The Table provides a general example of the schema for TBI severity. This was an iterative process in which clinical experts reviewed study-defined measurement definitions to develop general harmonized domains, and NLP techniques facilitated and accelerated identification and organization of measurements within these domains.

Expected Impact

Harmonization combining LIMBIC-CENC and TRACTS datasets is ongoing. Preliminary descriptive analyses of baseline cohort data indicate that harmonization across data sources is appropriate, given the lack of significant heterogeneity across sites and studies for most domains. Work by members of the TBD team is expected to lay the foundation for the use of existing and ongoing prospective, longitudinal datasets (eg, LIMBIC-CENC, TRACTS) and linked large datasets (eg, VA Informatics and Computing Infrastructure including electronic health records, VA Million Veteran Program, DaVINCI [US Department of Defense and VA Infrastructure for Clinical Intelligence]) to generate generalizable, clinically relevant information to advance precision brain and mental health care among service members and veterans.

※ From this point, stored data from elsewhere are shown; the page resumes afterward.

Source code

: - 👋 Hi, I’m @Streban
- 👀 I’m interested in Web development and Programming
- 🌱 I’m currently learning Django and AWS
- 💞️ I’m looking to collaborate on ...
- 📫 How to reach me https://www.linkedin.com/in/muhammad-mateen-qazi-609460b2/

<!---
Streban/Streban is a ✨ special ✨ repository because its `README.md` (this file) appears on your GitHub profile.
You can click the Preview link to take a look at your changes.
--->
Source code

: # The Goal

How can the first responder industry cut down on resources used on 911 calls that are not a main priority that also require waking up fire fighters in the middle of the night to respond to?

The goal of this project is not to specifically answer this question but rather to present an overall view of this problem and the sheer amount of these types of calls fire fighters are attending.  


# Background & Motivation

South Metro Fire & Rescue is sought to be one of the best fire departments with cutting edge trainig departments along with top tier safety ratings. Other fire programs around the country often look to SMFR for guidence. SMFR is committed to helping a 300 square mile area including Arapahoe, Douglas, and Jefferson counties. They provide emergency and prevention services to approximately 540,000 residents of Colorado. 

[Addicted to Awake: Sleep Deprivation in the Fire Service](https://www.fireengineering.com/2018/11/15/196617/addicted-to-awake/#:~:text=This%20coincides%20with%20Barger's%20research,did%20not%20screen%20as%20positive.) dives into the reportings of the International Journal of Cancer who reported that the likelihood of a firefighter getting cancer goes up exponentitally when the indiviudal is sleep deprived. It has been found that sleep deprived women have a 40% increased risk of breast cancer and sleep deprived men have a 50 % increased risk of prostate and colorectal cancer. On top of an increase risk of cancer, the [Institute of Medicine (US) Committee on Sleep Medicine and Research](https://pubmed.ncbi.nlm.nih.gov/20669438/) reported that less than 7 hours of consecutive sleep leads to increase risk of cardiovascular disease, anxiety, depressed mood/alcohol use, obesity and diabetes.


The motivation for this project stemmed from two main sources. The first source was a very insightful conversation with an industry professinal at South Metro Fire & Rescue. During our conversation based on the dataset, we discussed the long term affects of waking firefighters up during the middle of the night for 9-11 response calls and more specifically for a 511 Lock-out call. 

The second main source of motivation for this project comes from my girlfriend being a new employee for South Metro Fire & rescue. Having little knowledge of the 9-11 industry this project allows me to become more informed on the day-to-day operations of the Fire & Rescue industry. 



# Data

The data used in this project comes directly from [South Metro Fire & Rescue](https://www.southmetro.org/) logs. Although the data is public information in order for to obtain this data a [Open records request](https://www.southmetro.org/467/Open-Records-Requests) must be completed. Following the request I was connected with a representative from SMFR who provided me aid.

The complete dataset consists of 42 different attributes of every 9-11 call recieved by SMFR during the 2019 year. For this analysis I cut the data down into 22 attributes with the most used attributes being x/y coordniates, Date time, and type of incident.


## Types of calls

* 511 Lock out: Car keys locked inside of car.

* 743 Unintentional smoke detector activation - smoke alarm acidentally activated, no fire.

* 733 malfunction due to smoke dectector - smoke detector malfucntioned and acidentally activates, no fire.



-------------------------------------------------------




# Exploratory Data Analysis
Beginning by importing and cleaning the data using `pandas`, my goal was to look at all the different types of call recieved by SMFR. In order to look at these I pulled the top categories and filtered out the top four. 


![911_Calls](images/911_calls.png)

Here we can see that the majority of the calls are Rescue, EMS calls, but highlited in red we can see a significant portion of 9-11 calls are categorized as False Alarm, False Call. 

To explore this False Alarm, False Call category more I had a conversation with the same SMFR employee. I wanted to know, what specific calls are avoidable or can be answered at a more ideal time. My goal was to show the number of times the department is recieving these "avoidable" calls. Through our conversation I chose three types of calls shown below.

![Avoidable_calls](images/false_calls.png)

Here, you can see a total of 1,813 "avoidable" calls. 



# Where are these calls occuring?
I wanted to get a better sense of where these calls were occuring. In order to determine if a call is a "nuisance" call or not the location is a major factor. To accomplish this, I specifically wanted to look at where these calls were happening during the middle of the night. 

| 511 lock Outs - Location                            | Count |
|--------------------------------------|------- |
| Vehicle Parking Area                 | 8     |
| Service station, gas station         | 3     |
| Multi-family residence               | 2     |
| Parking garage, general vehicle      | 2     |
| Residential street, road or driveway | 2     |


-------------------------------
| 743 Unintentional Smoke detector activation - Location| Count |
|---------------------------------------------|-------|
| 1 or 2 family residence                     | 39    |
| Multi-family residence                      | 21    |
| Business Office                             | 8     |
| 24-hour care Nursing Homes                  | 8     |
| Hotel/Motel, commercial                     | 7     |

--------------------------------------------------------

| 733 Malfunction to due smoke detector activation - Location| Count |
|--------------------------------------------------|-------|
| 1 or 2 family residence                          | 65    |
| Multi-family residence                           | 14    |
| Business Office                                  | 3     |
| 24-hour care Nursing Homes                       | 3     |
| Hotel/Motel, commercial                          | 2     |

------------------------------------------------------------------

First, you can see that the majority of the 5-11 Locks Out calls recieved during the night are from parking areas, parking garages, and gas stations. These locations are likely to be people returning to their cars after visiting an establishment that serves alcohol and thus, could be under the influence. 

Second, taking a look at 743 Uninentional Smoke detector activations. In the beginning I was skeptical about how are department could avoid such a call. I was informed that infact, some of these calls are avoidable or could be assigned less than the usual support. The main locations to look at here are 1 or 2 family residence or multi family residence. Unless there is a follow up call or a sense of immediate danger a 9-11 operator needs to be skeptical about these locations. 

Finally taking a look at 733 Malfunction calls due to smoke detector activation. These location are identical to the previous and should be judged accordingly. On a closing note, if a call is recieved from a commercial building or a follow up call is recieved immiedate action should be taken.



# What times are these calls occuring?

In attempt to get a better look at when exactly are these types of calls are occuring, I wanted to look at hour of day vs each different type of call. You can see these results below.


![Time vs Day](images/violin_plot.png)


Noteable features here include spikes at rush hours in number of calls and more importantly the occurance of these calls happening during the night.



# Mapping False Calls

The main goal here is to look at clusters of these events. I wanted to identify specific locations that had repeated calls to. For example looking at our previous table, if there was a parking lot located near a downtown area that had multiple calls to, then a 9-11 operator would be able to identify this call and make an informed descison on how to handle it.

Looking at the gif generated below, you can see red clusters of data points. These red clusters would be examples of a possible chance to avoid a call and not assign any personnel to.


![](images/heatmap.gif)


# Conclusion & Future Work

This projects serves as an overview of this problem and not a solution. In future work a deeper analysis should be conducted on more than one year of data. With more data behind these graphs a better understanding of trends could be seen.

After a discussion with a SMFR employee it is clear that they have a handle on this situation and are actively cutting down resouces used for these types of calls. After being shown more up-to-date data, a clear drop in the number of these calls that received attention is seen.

By enhancing existing practice, this synthesized dataset has the potential to inform tailored and personalized medicine approaches designed to meet the needs of veterans and service members. These data will serve as the starting point for multivariable models examining the intersection of physiologic, behavioral, and environmental factors. The goal of this data harmonization effort is to better elucidate how clinicians and researchers can select optimal approaches for veterans and service members with TBI histories by accounting for a comprehensive set of physiologic, behavioral, and environmental factors in an individually tailored manner. These data may further extend existing clinical practice guideline approaches, inform shared decision-making, and enhance functional outcomes beyond those currently available.

Conclusions

Individuals who have served in the military have unique biopsychosocial exposures that are associated with brain and mental health disorders. To address these needs, the nationwide TBD team has initiated the creation of a unified, longitudinal dataset that includes harmonized measures from existing LIMBIC-CENC and TRACTS protocols. Initial data harmonization efforts are required to facilitate precision prognostics, diagnostics, and tailored interventions, with the goal of improving veterans’ brain and mental health and psychosocial functioning and enabling tailored and evidence-informed, individualized clinical care.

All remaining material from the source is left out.